## What is being asked
Please report how many lines in the following material hold the string "induced", giving only the number.
------------------------------------
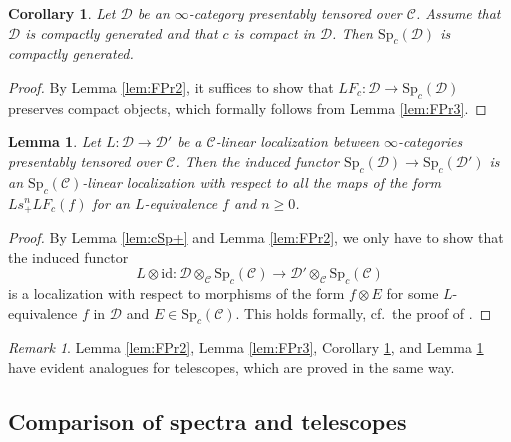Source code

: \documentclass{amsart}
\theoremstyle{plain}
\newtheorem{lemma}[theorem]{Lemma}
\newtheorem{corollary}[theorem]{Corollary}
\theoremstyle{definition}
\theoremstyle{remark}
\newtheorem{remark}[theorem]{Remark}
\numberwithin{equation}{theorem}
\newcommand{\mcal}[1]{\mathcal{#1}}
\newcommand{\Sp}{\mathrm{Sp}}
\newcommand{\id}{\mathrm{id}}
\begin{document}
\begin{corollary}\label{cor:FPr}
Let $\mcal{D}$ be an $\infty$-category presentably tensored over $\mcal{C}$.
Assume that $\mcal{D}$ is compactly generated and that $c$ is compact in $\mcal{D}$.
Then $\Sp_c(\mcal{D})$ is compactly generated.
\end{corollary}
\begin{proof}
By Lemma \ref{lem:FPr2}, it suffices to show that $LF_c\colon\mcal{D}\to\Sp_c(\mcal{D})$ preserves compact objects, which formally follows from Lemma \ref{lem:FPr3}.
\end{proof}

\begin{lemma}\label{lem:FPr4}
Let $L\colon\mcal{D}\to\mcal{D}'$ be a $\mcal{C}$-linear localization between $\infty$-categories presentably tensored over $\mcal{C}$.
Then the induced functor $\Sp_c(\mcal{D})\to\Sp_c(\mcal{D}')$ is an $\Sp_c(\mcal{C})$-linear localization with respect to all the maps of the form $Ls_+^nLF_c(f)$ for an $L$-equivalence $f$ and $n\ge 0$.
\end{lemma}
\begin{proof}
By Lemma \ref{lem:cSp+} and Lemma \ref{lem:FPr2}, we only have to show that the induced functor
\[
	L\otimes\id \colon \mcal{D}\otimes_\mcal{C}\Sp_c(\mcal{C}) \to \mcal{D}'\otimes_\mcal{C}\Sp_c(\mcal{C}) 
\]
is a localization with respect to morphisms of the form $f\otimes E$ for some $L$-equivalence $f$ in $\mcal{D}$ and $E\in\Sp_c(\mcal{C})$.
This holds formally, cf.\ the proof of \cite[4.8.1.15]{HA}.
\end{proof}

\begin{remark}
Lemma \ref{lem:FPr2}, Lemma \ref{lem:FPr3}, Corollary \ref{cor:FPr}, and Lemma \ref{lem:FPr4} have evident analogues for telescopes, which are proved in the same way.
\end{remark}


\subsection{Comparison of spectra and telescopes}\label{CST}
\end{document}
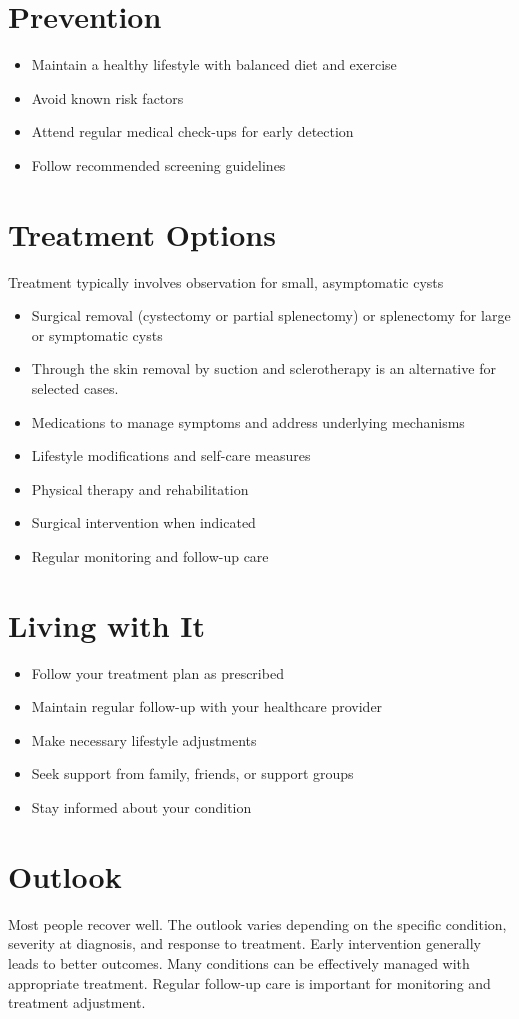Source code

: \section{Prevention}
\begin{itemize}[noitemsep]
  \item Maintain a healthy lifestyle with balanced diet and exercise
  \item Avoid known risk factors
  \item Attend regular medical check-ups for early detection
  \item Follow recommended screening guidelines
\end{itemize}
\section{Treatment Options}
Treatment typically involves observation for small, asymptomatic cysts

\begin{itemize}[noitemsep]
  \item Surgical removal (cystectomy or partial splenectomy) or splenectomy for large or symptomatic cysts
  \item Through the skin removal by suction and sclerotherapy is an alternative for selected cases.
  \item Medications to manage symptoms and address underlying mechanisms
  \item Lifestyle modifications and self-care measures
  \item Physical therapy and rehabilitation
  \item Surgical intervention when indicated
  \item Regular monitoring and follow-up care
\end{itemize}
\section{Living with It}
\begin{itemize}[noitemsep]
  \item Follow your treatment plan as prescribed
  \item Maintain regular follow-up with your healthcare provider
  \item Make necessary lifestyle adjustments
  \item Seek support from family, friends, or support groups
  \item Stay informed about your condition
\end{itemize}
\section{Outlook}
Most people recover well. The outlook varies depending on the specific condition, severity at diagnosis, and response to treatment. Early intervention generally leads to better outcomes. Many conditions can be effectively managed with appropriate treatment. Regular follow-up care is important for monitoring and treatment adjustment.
------------------------------------
## Exercise response
2